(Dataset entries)
::::

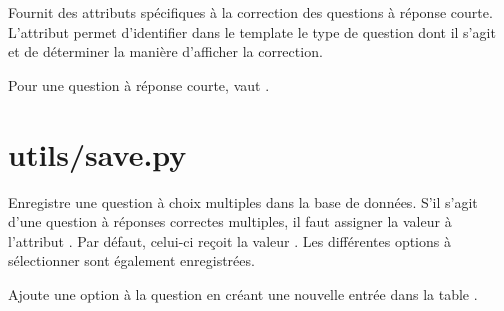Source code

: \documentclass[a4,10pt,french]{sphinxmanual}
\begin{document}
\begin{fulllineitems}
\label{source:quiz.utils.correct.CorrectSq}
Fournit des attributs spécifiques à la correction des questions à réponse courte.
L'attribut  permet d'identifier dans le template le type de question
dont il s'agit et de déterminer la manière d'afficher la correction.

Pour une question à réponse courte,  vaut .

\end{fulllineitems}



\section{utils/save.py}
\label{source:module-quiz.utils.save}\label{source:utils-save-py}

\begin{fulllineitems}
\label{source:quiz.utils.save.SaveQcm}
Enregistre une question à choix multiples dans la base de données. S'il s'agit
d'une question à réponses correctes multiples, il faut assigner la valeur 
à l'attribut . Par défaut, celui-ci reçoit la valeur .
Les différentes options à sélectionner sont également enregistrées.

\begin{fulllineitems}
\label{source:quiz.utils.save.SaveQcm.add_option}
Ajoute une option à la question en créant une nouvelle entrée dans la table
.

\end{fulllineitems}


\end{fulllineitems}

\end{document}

::::

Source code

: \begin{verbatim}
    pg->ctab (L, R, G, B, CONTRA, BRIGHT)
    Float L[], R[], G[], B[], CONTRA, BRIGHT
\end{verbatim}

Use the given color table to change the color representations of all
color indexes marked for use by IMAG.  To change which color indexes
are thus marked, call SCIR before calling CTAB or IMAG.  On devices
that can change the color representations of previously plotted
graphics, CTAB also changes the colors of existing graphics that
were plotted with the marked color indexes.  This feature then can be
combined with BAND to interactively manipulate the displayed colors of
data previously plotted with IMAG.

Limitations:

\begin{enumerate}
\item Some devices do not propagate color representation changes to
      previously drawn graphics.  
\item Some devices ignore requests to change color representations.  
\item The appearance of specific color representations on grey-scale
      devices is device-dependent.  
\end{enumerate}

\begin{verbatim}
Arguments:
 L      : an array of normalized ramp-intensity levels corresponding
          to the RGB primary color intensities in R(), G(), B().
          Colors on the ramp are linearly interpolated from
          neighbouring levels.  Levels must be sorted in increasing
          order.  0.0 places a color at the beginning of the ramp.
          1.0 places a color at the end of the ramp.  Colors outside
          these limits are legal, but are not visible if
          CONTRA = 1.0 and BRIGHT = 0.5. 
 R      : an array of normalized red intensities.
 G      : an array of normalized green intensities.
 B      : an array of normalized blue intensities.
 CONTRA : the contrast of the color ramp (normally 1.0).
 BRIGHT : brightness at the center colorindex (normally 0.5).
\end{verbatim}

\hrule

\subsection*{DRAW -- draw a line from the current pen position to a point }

::::

A single number, please: how many lines in the data above contain the string "CONTRA"?

# [Task output]
4